Earlier in the week, ACOSS and UNSW reported on how policy changes over the past 20 years have locked some people into tighter poverty: sole parents with children over eight like Pauline; jobseekers with health conditions; and older workers like Ashlie in NSW. Ashlie lost her job in her late 50’s and can’t believe that at 64 she is alternating between emergency accommodation and staying with friends for short periods of time. She can’t afford to pay for a one- bedroom apartment in Sydney on the meagre JobSeeker payment. “Seeing a medical specialist is out of the question, let alone a dentist.” Carol in Sydney who never thought she would still be battling to get a permanent job ten years after being made redundant.
Anti-Poverty Week exists to help the Australian community understand poverty and to take action collectively to end it. We promote evidence-based solutions to poverty and every year since 2002, major reports on poverty and its solutions are published during the week. This year was no exception. We drew attention to the unfolding rental affordability crisis in regional Australia.
We also released data that shows there are currently 2.65 million people in Australia living on social security payments which are below the poverty line – almost a million are children (940,000), which is one in five.
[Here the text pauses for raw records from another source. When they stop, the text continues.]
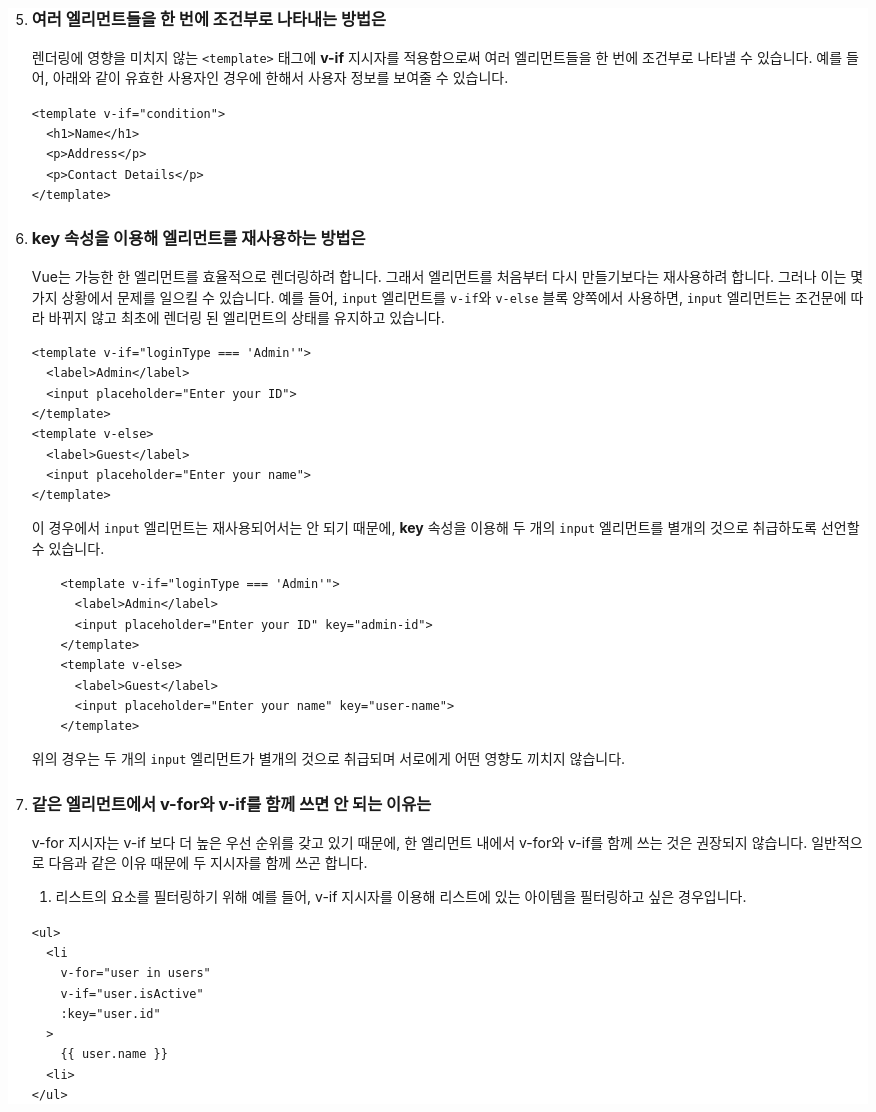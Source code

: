 5. ### 여러 엘리먼트들을 한 번에 조건부로 나타내는 방법은

   렌더링에 영향을 미치지 않는 `<template>` 태그에 **v-if** 지시자를 적용함으로써 여러 엘리먼트들을 한 번에 조건부로 나타낼 수 있습니다. 예를 들어, 아래와 같이 유효한 사용자인 경우에 한해서 사용자 정보를 보여줄 수 있습니다.

   ```vue
   <template v-if="condition">
     <h1>Name</h1>
     <p>Address</p>
     <p>Contact Details</p>
   </template>
   ```

6. ### key 속성을 이용해 엘리먼트를 재사용하는 방법은

   Vue는 가능한 한 엘리먼트를 효율적으로 렌더링하려 합니다. 그래서 엘리먼트를 처음부터 다시 만들기보다는 재사용하려 합니다. 그러나 이는 몇 가지 상황에서 문제를 일으킬 수 있습니다. 예를 들어, `input` 엘리먼트를 `v-if`와 `v-else` 블록 양쪽에서 사용하면, `input` 엘리먼트는 조건문에 따라 바뀌지 않고 최초에 렌더링 된 엘리먼트의 상태를 유지하고 있습니다.

   ```vue
   <template v-if="loginType === 'Admin'">
     <label>Admin</label>
     <input placeholder="Enter your ID">
   </template>
   <template v-else>
     <label>Guest</label>
     <input placeholder="Enter your name">
   </template>
   ```

   이 경우에서 `input` 엘리먼트는 재사용되어서는 안 되기 때문에, **key** 속성을 이용해 두 개의 `input` 엘리먼트를 별개의 것으로 취급하도록 선언할 수 있습니다.

   ```vue
       <template v-if="loginType === 'Admin'">
         <label>Admin</label>
         <input placeholder="Enter your ID" key="admin-id">
       </template>
       <template v-else>
         <label>Guest</label>
         <input placeholder="Enter your name" key="user-name">
       </template>
   ```

   위의 경우는 두 개의 `input` 엘리먼트가 별개의 것으로 취급되며 서로에게 어떤 영향도 끼치지 않습니다.

7. ### 같은 엘리먼트에서 v-for와 v-if를 함께 쓰면 안 되는 이유는

   v-for 지시자는 v-if 보다 더 높은 우선 순위를 갖고 있기 때문에, 한 엘리먼트 내에서 v-for와 v-if를 함께 쓰는 것은 권장되지 않습니다. 일반적으로 다음과 같은 이유 때문에 두 지시자를 함께 쓰곤 합니다.

   1. 리스트의 요소를 필터링하기 위해 예를 들어, v-if 지시자를 이용해 리스트에 있는 아이템을 필터링하고 싶은 경우입니다.

   ```vue
   <ul>
     <li
       v-for="user in users"
       v-if="user.isActive"
       :key="user.id"
     >
       {{ user.name }}
     <li>
   </ul>
   ```

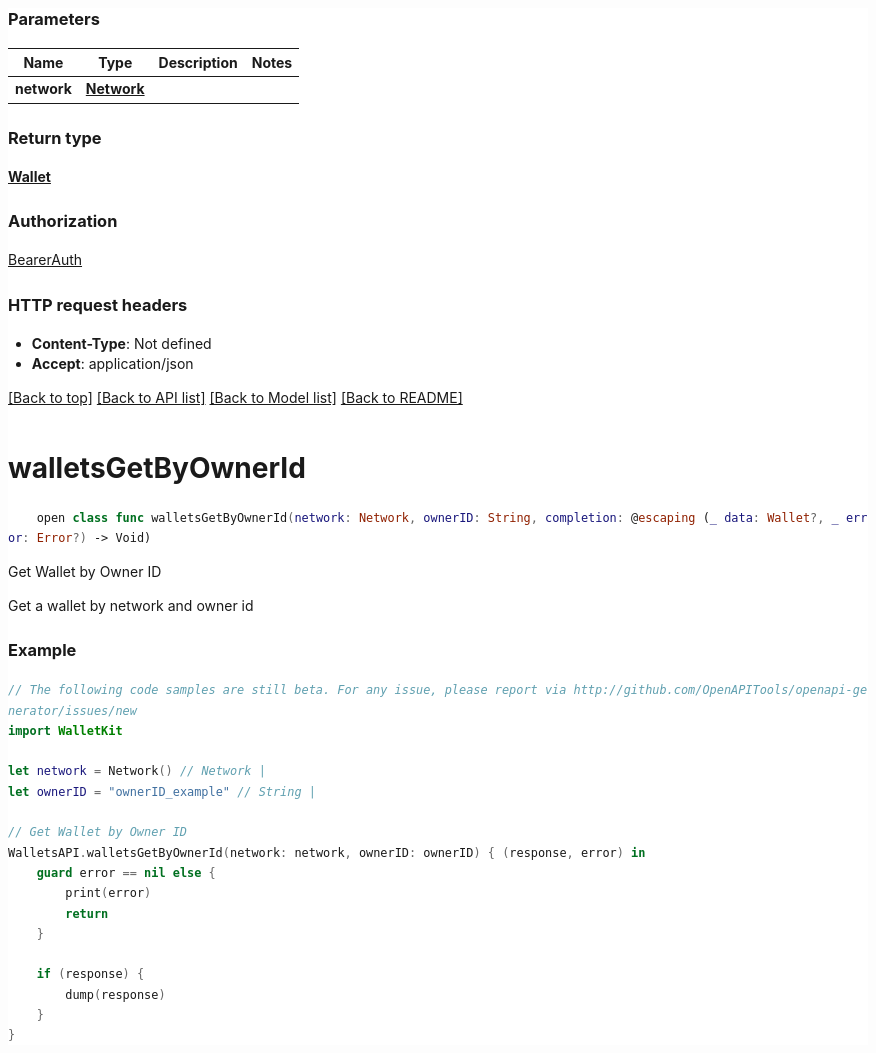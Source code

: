 ### Parameters

Name | Type | Description  | Notes
------------- | ------------- | ------------- | -------------
 **network** | [**Network**](.md) |  | 

### Return type

[**Wallet**](Wallet.md)

### Authorization

[BearerAuth](../README.md#BearerAuth)

### HTTP request headers

 - **Content-Type**: Not defined
 - **Accept**: application/json

[[Back to top]](#) [[Back to API list]](../README.md#documentation-for-api-endpoints) [[Back to Model list]](../README.md#documentation-for-models) [[Back to README]](../README.md)

# **walletsGetByOwnerId**
```swift
    open class func walletsGetByOwnerId(network: Network, ownerID: String, completion: @escaping (_ data: Wallet?, _ error: Error?) -> Void)
```

Get Wallet by Owner ID

Get a wallet by network and owner id

### Example
```swift
// The following code samples are still beta. For any issue, please report via http://github.com/OpenAPITools/openapi-generator/issues/new
import WalletKit

let network = Network() // Network | 
let ownerID = "ownerID_example" // String | 

// Get Wallet by Owner ID
WalletsAPI.walletsGetByOwnerId(network: network, ownerID: ownerID) { (response, error) in
    guard error == nil else {
        print(error)
        return
    }

    if (response) {
        dump(response)
    }
}
```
The harsh consequences of poverty will hit many thousands more who lost work in the 2021 lockdowns. COVID Disaster Payment ended in parts of Sydney yesterday with the ACT, the rest of NSW and Victoria soon to follow so anyone who hasn’t got their job back or found other work will need to apply for JobSeeker.
At the start of Anti-Poverty Week, the Minister for Women’s Safety announced the tender for the new payment worth $5000 for women escaping domestic violence, acknowledging that financial barriers stop some women from leaving. We called this out in September when we released our Women, Violence and Poverty Fast Fact. What the Minister and this government fails to acknowledge is that their own social security system is a barrier to leaving violence.
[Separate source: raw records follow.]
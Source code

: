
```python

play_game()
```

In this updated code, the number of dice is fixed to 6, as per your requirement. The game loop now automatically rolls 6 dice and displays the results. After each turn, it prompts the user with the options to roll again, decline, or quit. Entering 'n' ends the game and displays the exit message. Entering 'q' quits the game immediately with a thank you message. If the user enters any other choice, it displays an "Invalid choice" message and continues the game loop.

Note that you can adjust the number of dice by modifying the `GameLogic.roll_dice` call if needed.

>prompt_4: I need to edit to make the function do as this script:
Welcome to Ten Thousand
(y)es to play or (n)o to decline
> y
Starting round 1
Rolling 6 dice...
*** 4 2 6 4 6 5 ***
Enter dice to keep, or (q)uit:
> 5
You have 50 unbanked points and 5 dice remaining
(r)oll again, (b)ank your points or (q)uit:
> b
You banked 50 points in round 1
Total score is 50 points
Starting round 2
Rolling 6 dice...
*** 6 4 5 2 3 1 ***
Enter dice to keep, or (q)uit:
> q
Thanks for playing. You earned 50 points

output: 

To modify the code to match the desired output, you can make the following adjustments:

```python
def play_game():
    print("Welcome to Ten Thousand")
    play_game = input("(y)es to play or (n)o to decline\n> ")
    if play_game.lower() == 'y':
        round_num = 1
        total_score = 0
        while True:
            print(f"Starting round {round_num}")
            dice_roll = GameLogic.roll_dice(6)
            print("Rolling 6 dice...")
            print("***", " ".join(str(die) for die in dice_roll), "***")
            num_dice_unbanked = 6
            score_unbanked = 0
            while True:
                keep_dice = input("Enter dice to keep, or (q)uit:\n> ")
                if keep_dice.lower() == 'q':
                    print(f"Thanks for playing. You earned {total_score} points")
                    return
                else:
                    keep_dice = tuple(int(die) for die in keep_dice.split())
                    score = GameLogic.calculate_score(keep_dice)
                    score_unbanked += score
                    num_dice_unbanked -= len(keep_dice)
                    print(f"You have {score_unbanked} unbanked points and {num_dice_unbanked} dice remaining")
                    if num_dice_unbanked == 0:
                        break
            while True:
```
Too many women see the reality of trying to get by on these payments well below the poverty-line, and the impact on their children and decide it’s just too tough. A child poverty webinar hosted by the Brotherhood of St Laurence included David Tennant CEO of Family Care in Shepparton, Victoria. He said “in any other context, behaving as the Commonwealth does – withholding sufficient money to live from, threatening parents with the possibility that payments might be suspended – would be called a form of financial abuse. Why can’t we say that? And why can’t we acknowledge that certainly for the children in these households, this is a form of abuse.”
We celebrate the voices of people living in poverty speaking out. It’s no accident these voices were mainly women, because, like violence, poverty in Australia is gendered. While poverty affects far too many of us in this, one of the wealthiest countries in the world, women are more likely to live in poverty.
Ending poverty is a policy choice we can make. As I wrote on these pages in August 2020, we know what works. We need to increase income support payments to at least the poverty line, increase rent assistance by at least 50% and use the National Cabinet to ensure a significant investment in social housing is made by all State, Territory and Federal governments. We can end poverty if we act on the evidence and listen to the voices speaking out.
Toni Wren is the Executive Director of Anti-Poverty Week, which runs each year around October 17, the UN Day for the Eradication of Poverty.